Französische Republik Paris. (Die Milliarde. - Der Corsaire und die Reforme. - Unteroffizierbankett. - Behandlung der Juniverurtheilten. - Schreiben Ledru-Rollins an den Moniteur. - Schreiben der Repräsentanten des Berges an die römische Constituante. - Die Rechtsgültigkeit der Republik. - Die verschiedenen Wahlcomite's. - Manifest der social-demokratischen Partei. - Vermischtes. - National-Versammlung). Straßburg. (Die Paris-Straßburger Eisenbahn).

Großbritannien. London. (Die Feier der französischen Revolution. - Entvölkerung und Auswanderung in Irland. - Eine Verurtheilung. Bericht des Handelsamtes).

Dänemrk. Kopenhagen. (Dänische Anleihe in London abgeschlossen).

Deutschland.
* Köln, 5. März.
Der Inhalt dieses Artikels kann aus urheberrechtlichen Gründen nicht angezeigt werden.
Die Langeweile, der Spleen und die Seekrankheit.

Zufällig war ich neulich in Babylon, d. h. in London. Die Themse rauschte an meinem Fenster vorüber. Bridgehouse Hotel liegt nemlich unmittelbar am Wasser und man sieht den Fluß hinauf und hinab und wenn die Dampfboote unter der Londoner Brücke herfahren, da neigen sie mit einem Male Schlot und Mast, wie zu einer zierlichen Verbeugung, die höflichen Dampfboote, und rasch fliegen sie an Dir vorüber.

Als ich aber sämmtlichen Dampfbooten, Kuttern, Fregatten, und ähnlichen untergeordneten Fahrzeugen während einer halben Stunde Gelegenheit gegeben hatte, sich ganz ergebenst vor mir zu verbeugen, und als nun der Abend heran kam und die letzten Strahlen der sinkenden Sonne mit dem immer finstrer hereinbrechenden Nebel jenen lustigen Wolkenkampf begannen, in dem sich alle Boxereien und Keilereien des lieben platten Landes wiederzuspiegeln scheinen, - als links die Thürme der Westminster Abtei in bläulicher Ferne schamröthlich abendlich emporglühten und rechts, der alte schreckliche Tower, wie ein versteinerter Seufzer zum letzten Male aus dem Schattenmantel der Nacht hervorschaute, ja, und als endlich gerade gegenüber in der Kuppel der St. Pauls Kirche, die großen Episcopalglocken ihr Abendlied begonnen: Da rührte ich immer langsamer mit meinem Theelöffel in dem großen Glase Grog, das vor mir auf dem Tische stand, und meine Augen sanken und mein Kopf fiel auf die Brust und ich schlief ein und träumte den folgenden, entsetzlichen Traum.
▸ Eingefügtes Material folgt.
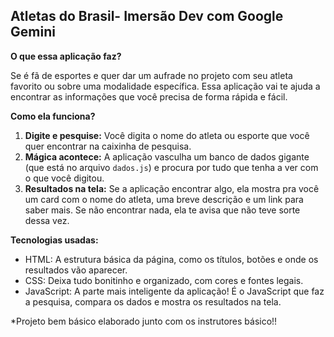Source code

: ## Atletas do Brasil- Imersão Dev com Google Gemini

**O que essa aplicação faz?**

Se é fã de esportes e quer dar um aufrade no projeto com seu atleta favorito ou sobre uma modalidade específica. Essa aplicação vai te ajuda a encontrar as informações que você precisa de forma rápida e fácil. 

**Como ela funciona?**

1. **Digite e pesquise:** Você digita o nome do atleta ou esporte que você quer encontrar na caixinha de pesquisa.
2. **Mágica acontece:** A aplicação vasculha um banco de dados gigante (que está no arquivo `dados.js`) e procura por tudo que tenha a ver com o que você digitou.
3. **Resultados na tela:** Se a aplicação encontrar algo, ela mostra pra você um card com o nome do atleta, uma breve descrição e um link para saber mais. Se não encontrar nada, ela te avisa que não teve sorte dessa vez.

**Tecnologias usadas:**

* HTML: A estrutura básica da página, como os títulos, botões e onde os resultados vão aparecer.
* CSS: Deixa tudo bonitinho e organizado, com cores e fontes legais.
* JavaScript: A parte mais inteligente da aplicação! É o JavaScript que faz a pesquisa, compara os dados e mostra os resultados na tela.

*Projeto bem básico elaborado junto com os instrutores básico!!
Es träumte mir, ich hätte das beste Diner bestellt, das man für so und so viele Pfund Sterling in London haben kann. Nicht ohne Ursache, denn ich erwartete drei der liebenswürdigsten Gäste.

Dadurch, daß ich Menschen zum Mittagessen einlud, unterschied ich mich vortheilhaft von vielen meiner Landsleute, die sich gewöhnlich in London einladen lassen. Von allen meinen Empfehlungsbriefen: "gut für ein Diner", hatte ich in der That nicht den geringsten Gebrauch gemacht und wenn ich Herrn von Raumer bei seiner nächsten wissenschaftlichen Reise nach Alt-England damit gefällig sein kann, so werde ich mir diesen Dienst zu besonderm Vergnügen gereichen lassen.

Ein Kellner, wie man ihn nur in England findet, ein spindeldürrer, blasser Seeräuber, in großen Schuhen mit silberner Schnalle, in seidenen Strümpfen, die bis an's Knie reichten, in schwarzer Hose und in schwarzem alterthümlichem Frack, mit dolchspitzen Zipfeln, kurz, ein höflicher, zerknirschter Mensch, der wie der leibhaftige Katzenjammer aussah, riskirte eine höchst graziöse Verbeugung - graziöser hatten sich nicht die schwarzen Schornsteine der Dämpfer verneigt - und kündigte mir mit lispelnder Stimme an, daß so eben der erste meiner Gäste arrivirt sei.

Man kann sich meine Freude denken, denn ich war sehr hungrig; hungrig wie ein Wolf, wie ein Vlamländer und mit der Begeisterung des Hungers rannte ich an die Thür und an den Wagenschlag.

Eine hohe, verschleierte Dame, ein wahrer Kirchthum in schneeweißem Atlas, setzte eben mit großbritannischer Würde den langen Fuß auf die Schwelle des Hotels. Ich küßte der Schönen die unbewegliche Hand und erkundigte mich nach dero Wohlbefinden. Die Bevölkerung des Hotels leuchtete mit Wachskerzen und feierlich wallten wir in unser teppichweiches Gemach, das eigenthümlich nach Kohlen und nach Seekrebsen duftete.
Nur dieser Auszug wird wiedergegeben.